Essa pesquisadora defende a importância da intertextualidade, da recorrência, da heterogeneidade e do hibridismo como constituição de um espaço biográfico onde o sujeito se constrói na e pela escrita em um processo de autorrepresentação. Consideramos que as obras elencadas para este estudo poderão contribuir para a compreensão dessa temática. Com esses objetivos, esta tese se estrutura em três capítulos, correspondentes a Señas de Identidad (1966), Reivindicación del Conde Don Julián (1970) e Juan sin Tierra (1975) ou Trilogia Álvaro Mendiola.
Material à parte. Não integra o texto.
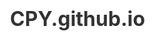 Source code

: # CPY.github.io
<!DOCTYPE html>
<html lang="en">
    <head>
        <meta charset="UTF-8">
        <meta name="viewport" content="width=device-width, initial-scale=1.0">
        <title>我的简历</title>
        <style>
            :root {
                --color-white: #FFFFFF;
                --color-black: #000000;
                --color-darkgray: #333333;
                --color-gray: #5D5D5D;
                --color-lightgray: #999999;
                --color-text: var(--color-darkgray);
                --color-graytext: var(--color-gray);
                --color-lighttext: var(--color-lightgray);
                --color-awesome: #DC3522;
                --font-size-base: 16px;
                --spacing-unit: 1rem;
            }

            * {
                margin: 0;
                padding: 0;
                box-sizing: border-box;
            }

            body {
                font-family: 'Source Sans Pro', sans-serif;
                font-size: var(--font-size-base);
                line-height: 1.5;
                color: var(--color-text);
                background: var(--color-white);
                padding: 2rem;
                max-width: 1200px;
                margin: 0 auto;
            }

            /* .cv-header {
                text-align: center;
                margin-bottom: 2rem;
            } */

            .cv-name {
                display: flex;
                justify-content: center;
                align-items: baseline;
                gap: 0.5rem;
                margin-bottom: 1rem;
            }

            .firstname {
                font-size: 2rem;
                font-weight: 300;
                color: var(--color-graytext);
            }

            .lastname {
                font-size: 2rem;
                font-weight: 700;
                color: var(--color-text);
            }

            .position {
                font-size: 0.9rem;
                text-transform: uppercase;
                color: var(--color-awesome);
                margin-bottom: 0.5rem;
            }

            .contact-info {
                font-size: 0.8rem;
                color: var(--color-lighttext);
            }

            .section {
                margin-bottom: 2rem;
            }

            .section-title {
                font-size: 1.25rem;
                font-weight: 700;
                color: var(--color-awesome);
                text-transform: uppercase;
                margin-bottom: 1rem;
                position: relative;
            }

            .section-title::after {
                content: '';
                position: absolute;
                left: 0;
                bottom: -0.25rem;
                width: 100%;
                height: 0.15rem;
                background-color: var(--color-awesome);
                opacity: 0.3;
            }

            .entry {
                margin-bottom: 1.5rem;
            }

            .entry-title {
                font-weight: 700;
                margin-bottom: 0.25rem;
            }
            .entry-title-small {
                font-weight: 500;
                margin-bottom: 0.25rem;
            }

            .entry-info {
                display: flex;
                justify-content: space-between;
                font-size: 0.9rem;
                color: var(--color-graytext);
                margin-bottom: 0.5rem;
            }

            .entry-description {
                font-size: 0.9rem;
                color: var(--color-text);
            }

            @media (max-width: 768px) {
                body {
                    padding: 1rem;
                }

                .entry-info {
                    flex-direction: column;
                    gap: 0.25rem;
                }
            }
            .blue-link {
                color: blue;
                text-decoration: none; /* 移除下划线 */
            }
            .blue-link:hover {
                text-decoration: underline; /* 悬停时显示下划线 */
            }
            .cv-header {
                text-align: center;
                margin-bottom: 2rem;
                position: relative;
                padding: 1rem;
            }

            .photo-container {
                width: 120px;
                height: 120px;
                position: absolute;
                overflow: hidden;
            }

            .photo-container.left {
                left: 0;
            }

            .photo-container.right {
                right: 0;
            }

            .photo-container.circle {
                border-radius: 50%;
            }

            .photo-container.rectangle {
                border-radius: 3px;
            }

            .photo-container.edge {
                border: 3px solid var(--color-awesome);
            }

            .photo-container img {
                width: 100%;
                height: 100%;
                object-fit: cover;
            }

            /* Adjust header layout when photo is present */
            .has-photo {
                padding-left: 140px; /* When photo is on the left */
            }

            .has-photo.photo-right {
                padding-left: 0;
                padding-right: 140px;
            }

            @media (max-width: 768px) {
                .cv-header {
                    padding: 0;
                }

                .photo-container {
                    position: relative;
                    margin: 0 auto 1rem auto;
                }

                .has-photo, .has-photo.photo-right {
                    padding: 0;
                }
            }
        </style>
    </head>
    <body>
        <header class="cv-header">
            <!-- Photo container with configurable options -->
            <div class="photo-container left circle edge">
                <!-- Replace src with actual photo path -->
                <img src="微信图片_20241215180202.jpg" alt="Profile Photo">
            </div>
            <div class="cv-name">
                <span class="firstname">程</span>
                <span class="lastname">佩瑶</span>
            </div>
            <div class="position">主修应用统计学专业</div>
            <div class="contact-info">
                📍 青岛科技大学, 山东省青岛市崂山区• 📱 (+86) 19863732218 • 📧 2497911960@qq.com
            </div>
        </header>

        <main>
            <section class="section">
                <h2 class="section-title">教育经历</h2>
                <div class="entry">
                    <h3 class="entry-title">青岛科技大学 (QUST)</h3>
                    <div class="entry-info">
                        <span>第一专业：应用统计学</span>
                        <span>青岛, 中国, 2023.9 - 2027.6</span>
                    </div>
                    <div class="entry-description">
                        数学分析、高等代数、解析几何、概率论与统计学、实变与泛函分析、多元统计分析、贝叶斯统计、时间序列分析、抽样调查、机器学习等
                    </div>
                </div>
            </section>


            <section class="section">
                <h2 class="section-title">个人信息</h2>
                <div class="entry">
                    <div class="entry-info">
                        <span>出生年月：2005.08</span>
                    </div>
                    <div class="entry-description">
                         <span>出生地：山东省烟台市</span>
                    </div>
                    <div class="entry-description">
                         <span>政治面貌：群众 </span>
                    </div>
                </div>
            </section>

            <section class="section">
                <h2 class="section-title">获奖经历</h2>
                <div class="entry">
                    <div class="entry-info">
                       <span>全国大学生数学建模竞赛省级三等奖</span>
                    </div>
        </main>
    </body>
</html>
Pretendemos identificar as marcas enunciativas que comprovem o que apontamos em nossa hipótese – o processo de escritura de Juan Goytisolo tem como eixo gerador o conflito com a figura paterna, do qual o autor se vale para construir a sua poética, mediada pelo jogo que estabelece entre a memória e a autoficção.

Nosso foco de análise, no primeiro capítulo, será Señas de Identidad, a primeira obra da Trilogia. Sabe - se que da mesma forma que sua militância, sua obra também atraiu a crítica de muitos e, nesse espaço de vida e criação, Goytisolo se destaca como uma voz que provoca, incomoda e exige mudanças. Colocar em contexto sua experiência e identificar a maneira como essa reverbera em sua obra ensejaria a oportunidade de adentrar no espaço onde o mundo real e o ficcional se encontram, se fundem e trazem à luz a verdade de Goytisolo. Verdade essa que cumpre um papel peculiar em sua criação, porquanto define a forma como ele se coloca no texto – o autor como construção. Para este estudo consultamos a obra que foi publicada em 1977.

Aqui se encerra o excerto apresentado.